Then, we look at the existence of other scaling relationships as a function of the size of the covered population. We show that, as expected, the average degree (Fig. 5A), maximum degree (Fig. 5D), and degree variance (Fig. 5B) grow with the population size. Moreover, larger cities lead to networks that are sparser (Fig. 5I) but also with a longer diameter (Fig. 5C) and greater average path length (Fig. 5E). In contrast, the clustering coefficient (Fig. 5F) is relatively stable, with an average of \(0.20 \pm 0.1\) and a low R\(^2\). Finally, we also note that the modularity (Fig. 5G) of these networks increases with population size, the same happens the degree-degree correlations (Fig. 5H) even though these remain relatively low.

Fig. 6
figure 6

Top panels show the locations in three cities—C3, C5, and C7—used in the co-location of couriers with colors showing the prevalence of couriers from different network communities in such locations.

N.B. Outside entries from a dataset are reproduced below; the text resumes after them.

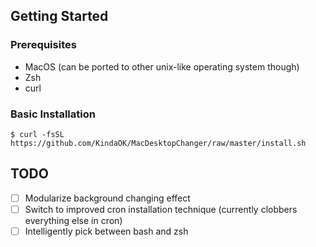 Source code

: 

## Getting Started

### Prerequisites
* MacOS (can be ported to other unix-like operating system though)
* Zsh
* curl

### Basic Installation
`$ curl -fsSL https://github.com/KindaOK/MacDesktopChanger/raw/master/install.sh`


## TODO
- [ ] Modularize background changing effect
- [ ] Switch to improved cron installation technique (currently clobbers everything else in cron)
- [ ] Intelligently pick between bash and zsh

The bottom panels show the occupation matrices of communities (rows) per location (columns), showing a diagonal pattern indicating that communities do not often overlap between communities. Red indicates the high prevalence of a community in a location, white means no prevalence

The relatively high levels of modularity (mean of \(0.63 \pm 0.27\)) can raise interesting questions. One is that these networks can be modulated by the fact that local cities reached their carrying capacity on the number of couriers necessary to perform the deliveries, resulting in the segregation of the couriers in different areas of the city and, thus, the specialization of couriers in specific locations. In other words, groups of couriers form compact communities that specialize in localized regions in the city and serve specific vendors (i.e., restaurants). This can be seen in Fig. 6, which shows the lack of overlap between different communities and the occupation frequency per location. A consequence of this finding is that such modularity and formation of communities can lead to cartel behavior between couriers and challenging for new couriers to operate in certain areas. Risks that become more prevalent in larger cities. Note that, importantly, in this analysis, we contrast the preferred locations of the network communities formed by co-location events.

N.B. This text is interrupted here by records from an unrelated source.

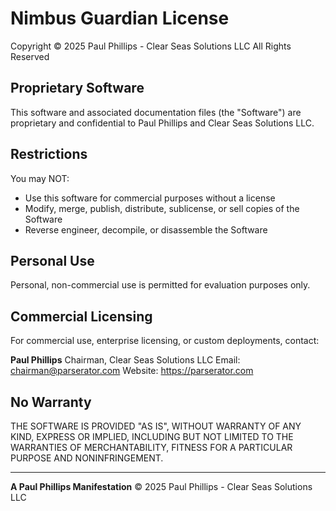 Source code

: # Nimbus Guardian License

Copyright © 2025 Paul Phillips - Clear Seas Solutions LLC
All Rights Reserved

## Proprietary Software

This software and associated documentation files (the "Software") are proprietary and confidential to Paul Phillips and Clear Seas Solutions LLC.

## Restrictions

You may NOT:
- Use this software for commercial purposes without a license
- Modify, merge, publish, distribute, sublicense, or sell copies of the Software
- Reverse engineer, decompile, or disassemble the Software

## Personal Use

Personal, non-commercial use is permitted for evaluation purposes only.

## Commercial Licensing

For commercial use, enterprise licensing, or custom deployments, contact:

**Paul Phillips**
Chairman, Clear Seas Solutions LLC
Email: chairman@parserator.com
Website: https://parserator.com

## No Warranty

THE SOFTWARE IS PROVIDED "AS IS", WITHOUT WARRANTY OF ANY KIND, EXPRESS OR IMPLIED, INCLUDING BUT NOT LIMITED TO THE WARRANTIES OF MERCHANTABILITY, FITNESS FOR A PARTICULAR PURPOSE AND NONINFRINGEMENT.

---

**A Paul Phillips Manifestation**
© 2025 Paul Phillips - Clear Seas Solutions LLC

Overall, and although we study cities spanning population sizes as much as three orders of magnitude, we do not find consistent evidence that the social network of couriers converges to a particular topology with stable features, as shown in Fig. 7. We find structures with properties that scale alongside the city size and that fail to show the emergence of universal character. Instead, we show that these structures are possibly limited by the geographical activity patterns and organization/segmentation of couriers.

Fig. 7
figure 7

Panel A shows how the scaling of the degree distribution depends on the city population size. Panel B shows how the size of the largest connected component of the network scales with the city population size. Panel C shows how the size of the largest connected component scales with the number of operative couriers in each city. Each red dot corresponds to observation for the cities C1 to C13, full lines correspond to the best OLS linear fit (R\(^2\) values are displayed), and dashed lines show the extrapolation to cover the range of two smallest cities (C14 and C15)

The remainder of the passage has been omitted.